Why is this important?
Simply because, while bonds tend to be considered the epitome of safety, this is largely because we have been in a bull super-cycle when it comes to bonds for many years. As has frequently been the case throughout history, this tends to numb the critical thinking abilities of investors and lead them to falsely believe that an asset class is safer than it should be considered after a rigorous, rational rather than emotional analysis.
In other words, bonds are a pillar of safety… until they aren’t.
And once the proverbial game of musical chairs ends, things tend to get tricky, as frightened investors go from being euphoric to full-on panic mode. Needless to say, these investors are far more likely to liquidate emerging market bonds than, say, US Treasuries. Therefore, it becomes quite important to understand how the market perceives Chinese bonds at this point and while it’s difficult to accurately articulate how they ARE perceived, it’s quite a bit easier to state how they are NOT perceived and this much is certain: Chinese bonds most definitely do not enjoy the status of “safe haven” assets at this point in time.
Can this change? Yes.
Is it likely to eventually change? Yes.
But for the time being, the fact that Chinese bonds do not enjoy the benefits associated with being considered safe haven assets needs to be included in your analysis. Sometimes, the market tends to do things you consider irrational, which is why it is worthwhile to keep the following adage in mind: the market can remain irrational longer than you can stay solvent.

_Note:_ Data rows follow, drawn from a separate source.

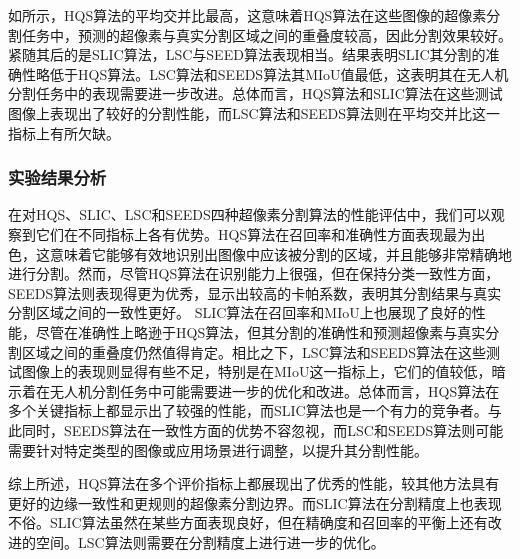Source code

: 如所示，HQS算法的平均交并比最高，这意味着HQS算法在这些图像的超像素分割任务中，预测的超像素与真实分割区域之间的重叠度较高，因此分割效果较好。紧随其后的是SLIC算法，LSC与SEED算法表现相当。结果表明SLIC其分割的准确性略低于HQS算法。LSC算法和SEEDS算法其MIoU值最低，这表明其在无人机分割任务中的表现需要进一步改进。总体而言，HQS算法和SLIC算法在这些测试图像上表现出了较好的分割性能，而LSC算法和SEEDS算法则在平均交并比这一指标上有所欠缺。

\subsubsection{实验结果分析}

在对HQS、SLIC、LSC和SEEDS四种超像素分割算法的性能评估中，我们可以观察到它们在不同指标上各有优势。HQS算法在召回率和准确性方面表现最为出色，这意味着它能够有效地识别出图像中应该被分割的区域，并且能够非常精确地进行分割。然而，尽管HQS算法在识别能力上很强，但在保持分类一致性方面，SEEDS算法则表现得更为优秀，显示出较高的卡帕系数，表明其分割结果与真实分割区域之间的一致性更好。
SLIC算法在召回率和MIoU上也展现了良好的性能，尽管在准确性上略逊于HQS算法，但其分割的准确性和预测超像素与真实分割区域之间的重叠度仍然值得肯定。相比之下，LSC算法和SEEDS算法在这些测试图像上的表现则显得有些不足，特别是在MIoU这一指标上，它们的值较低，暗示着在无人机分割任务中可能需要进一步的优化和改进。总体而言，HQS算法在多个关键指标上都显示出了较强的性能，而SLIC算法也是一个有力的竞争者。与此同时，SEEDS算法在一致性方面的优势不容忽视，而LSC和SEEDS算法则可能需要针对特定类型的图像或应用场景进行调整，以提升其分割性能。

综上所述，HQS算法在多个评价指标上都展现出了优秀的性能，较其他方法具有更好的边缘一致性和更规则的超像素分割边界。而SLIC算法在分割精度上也表现不俗。SLIC算法虽然在某些方面表现良好，但在精确度和召回率的平衡上还有改进的空间。LSC算法则需要在分割精度上进行进一步的优化。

In other words, no matter how robust and poised to dominate you consider the Chinese economy, the market can decide to panic sell Chinese bonds after a global financial crisis which seemingly has nothing whatsoever to do with China. Why? Simply because during times of panic, investors flock to safe haven assets and Chinese bonds are not considered safe haven assets at this point in time. That can literally be all there is to it.
Perhaps in the future, these market participants will be proven wrong. But even if that is the case, you can lose a lot of money in the meantime by not being positioned properly as an investor and to conclude: yes, Chinese bonds can definitely be considered attractive under the right circumstances but there are significant areas of vulnerability.